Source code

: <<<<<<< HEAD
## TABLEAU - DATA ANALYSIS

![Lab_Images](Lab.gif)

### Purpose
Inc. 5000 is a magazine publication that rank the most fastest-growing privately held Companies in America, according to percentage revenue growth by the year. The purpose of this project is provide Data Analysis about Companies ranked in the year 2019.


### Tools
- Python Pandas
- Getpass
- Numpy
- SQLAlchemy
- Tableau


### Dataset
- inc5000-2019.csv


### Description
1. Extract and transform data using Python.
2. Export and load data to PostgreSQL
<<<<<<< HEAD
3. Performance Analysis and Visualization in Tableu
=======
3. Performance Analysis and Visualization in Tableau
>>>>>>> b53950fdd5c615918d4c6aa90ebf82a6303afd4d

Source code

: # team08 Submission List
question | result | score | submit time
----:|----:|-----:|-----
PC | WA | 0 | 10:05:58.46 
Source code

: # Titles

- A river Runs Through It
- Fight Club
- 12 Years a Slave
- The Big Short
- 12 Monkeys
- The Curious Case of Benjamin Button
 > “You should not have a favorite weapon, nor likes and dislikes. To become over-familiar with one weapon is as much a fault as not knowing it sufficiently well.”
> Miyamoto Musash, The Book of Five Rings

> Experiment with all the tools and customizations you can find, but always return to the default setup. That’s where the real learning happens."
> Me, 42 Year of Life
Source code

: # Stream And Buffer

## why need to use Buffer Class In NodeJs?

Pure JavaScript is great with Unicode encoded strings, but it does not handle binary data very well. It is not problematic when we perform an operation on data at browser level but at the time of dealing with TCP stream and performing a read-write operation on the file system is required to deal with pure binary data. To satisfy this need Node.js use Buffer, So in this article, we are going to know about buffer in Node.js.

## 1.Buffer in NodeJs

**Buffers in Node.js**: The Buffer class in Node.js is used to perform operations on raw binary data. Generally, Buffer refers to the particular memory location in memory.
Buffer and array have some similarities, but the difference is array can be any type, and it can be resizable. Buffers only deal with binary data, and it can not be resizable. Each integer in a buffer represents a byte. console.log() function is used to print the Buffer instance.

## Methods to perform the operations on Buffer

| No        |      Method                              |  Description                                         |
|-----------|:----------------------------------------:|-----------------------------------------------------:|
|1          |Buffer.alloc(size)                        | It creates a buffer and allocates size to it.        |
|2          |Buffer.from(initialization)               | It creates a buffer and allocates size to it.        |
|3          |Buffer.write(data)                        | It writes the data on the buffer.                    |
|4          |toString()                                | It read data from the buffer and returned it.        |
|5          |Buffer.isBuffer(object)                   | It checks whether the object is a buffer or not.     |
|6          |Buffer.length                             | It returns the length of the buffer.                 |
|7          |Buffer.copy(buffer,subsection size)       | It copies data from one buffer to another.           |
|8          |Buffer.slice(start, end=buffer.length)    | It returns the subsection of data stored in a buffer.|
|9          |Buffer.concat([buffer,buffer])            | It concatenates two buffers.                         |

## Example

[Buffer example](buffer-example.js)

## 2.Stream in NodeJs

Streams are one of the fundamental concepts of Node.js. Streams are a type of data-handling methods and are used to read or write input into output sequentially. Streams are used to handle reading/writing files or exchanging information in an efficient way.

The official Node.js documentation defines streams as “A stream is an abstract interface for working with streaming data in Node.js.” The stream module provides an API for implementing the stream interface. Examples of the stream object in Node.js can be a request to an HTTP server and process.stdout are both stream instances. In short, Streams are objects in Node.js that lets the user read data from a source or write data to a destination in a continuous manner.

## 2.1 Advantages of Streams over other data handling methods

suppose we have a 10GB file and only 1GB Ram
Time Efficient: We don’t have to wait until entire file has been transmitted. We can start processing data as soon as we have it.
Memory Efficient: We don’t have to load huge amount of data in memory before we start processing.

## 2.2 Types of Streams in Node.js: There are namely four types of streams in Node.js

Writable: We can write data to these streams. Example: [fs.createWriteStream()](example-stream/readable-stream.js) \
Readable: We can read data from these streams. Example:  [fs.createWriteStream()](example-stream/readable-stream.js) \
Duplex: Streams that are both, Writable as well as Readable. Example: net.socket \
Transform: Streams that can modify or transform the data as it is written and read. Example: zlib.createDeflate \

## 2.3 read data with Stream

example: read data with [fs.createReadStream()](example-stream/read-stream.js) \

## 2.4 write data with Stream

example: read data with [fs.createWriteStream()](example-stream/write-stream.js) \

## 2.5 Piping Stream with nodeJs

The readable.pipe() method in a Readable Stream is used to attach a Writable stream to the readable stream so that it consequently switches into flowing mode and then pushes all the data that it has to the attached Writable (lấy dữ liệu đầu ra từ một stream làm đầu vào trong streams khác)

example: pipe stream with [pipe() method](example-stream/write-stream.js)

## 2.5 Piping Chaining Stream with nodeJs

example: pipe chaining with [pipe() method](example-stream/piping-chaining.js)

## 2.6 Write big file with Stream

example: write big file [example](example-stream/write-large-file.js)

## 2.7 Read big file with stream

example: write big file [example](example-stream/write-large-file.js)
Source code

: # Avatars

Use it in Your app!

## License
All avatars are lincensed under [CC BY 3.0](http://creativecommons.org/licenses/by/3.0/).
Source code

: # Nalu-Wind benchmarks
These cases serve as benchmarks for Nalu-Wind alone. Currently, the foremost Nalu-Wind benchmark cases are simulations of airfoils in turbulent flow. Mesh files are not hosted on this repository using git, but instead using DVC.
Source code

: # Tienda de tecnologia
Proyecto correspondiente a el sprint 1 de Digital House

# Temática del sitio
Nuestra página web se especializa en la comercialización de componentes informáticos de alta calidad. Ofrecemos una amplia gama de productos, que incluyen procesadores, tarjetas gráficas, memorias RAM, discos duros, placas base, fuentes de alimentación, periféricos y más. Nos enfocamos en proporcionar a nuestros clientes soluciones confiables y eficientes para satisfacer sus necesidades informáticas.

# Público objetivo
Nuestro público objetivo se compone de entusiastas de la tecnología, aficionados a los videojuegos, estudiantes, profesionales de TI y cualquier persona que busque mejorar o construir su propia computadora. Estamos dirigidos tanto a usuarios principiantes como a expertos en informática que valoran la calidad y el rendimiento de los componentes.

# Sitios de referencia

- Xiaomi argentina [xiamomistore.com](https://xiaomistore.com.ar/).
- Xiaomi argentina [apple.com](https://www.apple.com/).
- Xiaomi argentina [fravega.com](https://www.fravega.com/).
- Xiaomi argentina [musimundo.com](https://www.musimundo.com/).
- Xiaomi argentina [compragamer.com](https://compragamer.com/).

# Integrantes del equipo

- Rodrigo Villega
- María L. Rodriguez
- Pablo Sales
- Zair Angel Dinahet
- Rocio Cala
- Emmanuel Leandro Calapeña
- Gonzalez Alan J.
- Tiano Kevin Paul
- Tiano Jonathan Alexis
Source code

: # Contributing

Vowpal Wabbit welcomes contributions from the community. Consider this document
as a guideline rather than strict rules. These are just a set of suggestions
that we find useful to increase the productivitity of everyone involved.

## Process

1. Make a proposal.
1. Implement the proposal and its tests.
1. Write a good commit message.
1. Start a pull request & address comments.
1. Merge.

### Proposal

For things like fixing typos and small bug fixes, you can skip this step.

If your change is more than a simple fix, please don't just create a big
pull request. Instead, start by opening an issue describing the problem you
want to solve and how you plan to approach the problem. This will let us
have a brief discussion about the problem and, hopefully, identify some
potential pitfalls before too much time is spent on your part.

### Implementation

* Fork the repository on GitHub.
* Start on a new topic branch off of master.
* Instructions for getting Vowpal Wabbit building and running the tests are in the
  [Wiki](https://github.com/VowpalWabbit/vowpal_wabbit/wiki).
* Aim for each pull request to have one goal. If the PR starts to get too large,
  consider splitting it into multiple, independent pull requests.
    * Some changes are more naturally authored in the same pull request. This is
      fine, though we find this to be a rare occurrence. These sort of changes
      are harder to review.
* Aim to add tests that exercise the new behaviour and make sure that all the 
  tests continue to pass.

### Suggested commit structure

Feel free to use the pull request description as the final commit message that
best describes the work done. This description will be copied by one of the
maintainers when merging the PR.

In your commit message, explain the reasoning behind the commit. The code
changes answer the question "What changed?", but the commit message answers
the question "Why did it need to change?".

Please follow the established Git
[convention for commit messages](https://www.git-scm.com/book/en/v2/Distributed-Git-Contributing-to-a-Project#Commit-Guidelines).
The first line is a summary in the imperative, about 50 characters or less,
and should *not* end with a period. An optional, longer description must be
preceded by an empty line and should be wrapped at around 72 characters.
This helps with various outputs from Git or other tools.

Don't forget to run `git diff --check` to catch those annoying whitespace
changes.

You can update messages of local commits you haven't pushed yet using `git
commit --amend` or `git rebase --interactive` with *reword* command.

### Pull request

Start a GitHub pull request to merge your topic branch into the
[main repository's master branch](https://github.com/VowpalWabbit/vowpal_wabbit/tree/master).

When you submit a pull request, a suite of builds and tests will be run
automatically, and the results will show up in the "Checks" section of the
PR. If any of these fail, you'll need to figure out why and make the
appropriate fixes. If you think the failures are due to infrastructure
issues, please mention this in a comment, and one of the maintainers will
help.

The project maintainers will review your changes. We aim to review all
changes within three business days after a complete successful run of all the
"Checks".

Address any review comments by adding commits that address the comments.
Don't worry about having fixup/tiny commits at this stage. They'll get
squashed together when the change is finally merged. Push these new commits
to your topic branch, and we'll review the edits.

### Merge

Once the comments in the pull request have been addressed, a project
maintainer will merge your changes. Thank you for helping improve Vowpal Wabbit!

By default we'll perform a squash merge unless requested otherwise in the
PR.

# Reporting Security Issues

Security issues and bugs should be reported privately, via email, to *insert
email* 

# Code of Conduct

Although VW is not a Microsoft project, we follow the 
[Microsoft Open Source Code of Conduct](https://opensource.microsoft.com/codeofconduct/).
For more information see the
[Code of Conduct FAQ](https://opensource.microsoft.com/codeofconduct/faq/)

» Prompt
A single number is requested: the count of lines in the data that hold "Security".

» Task solution
2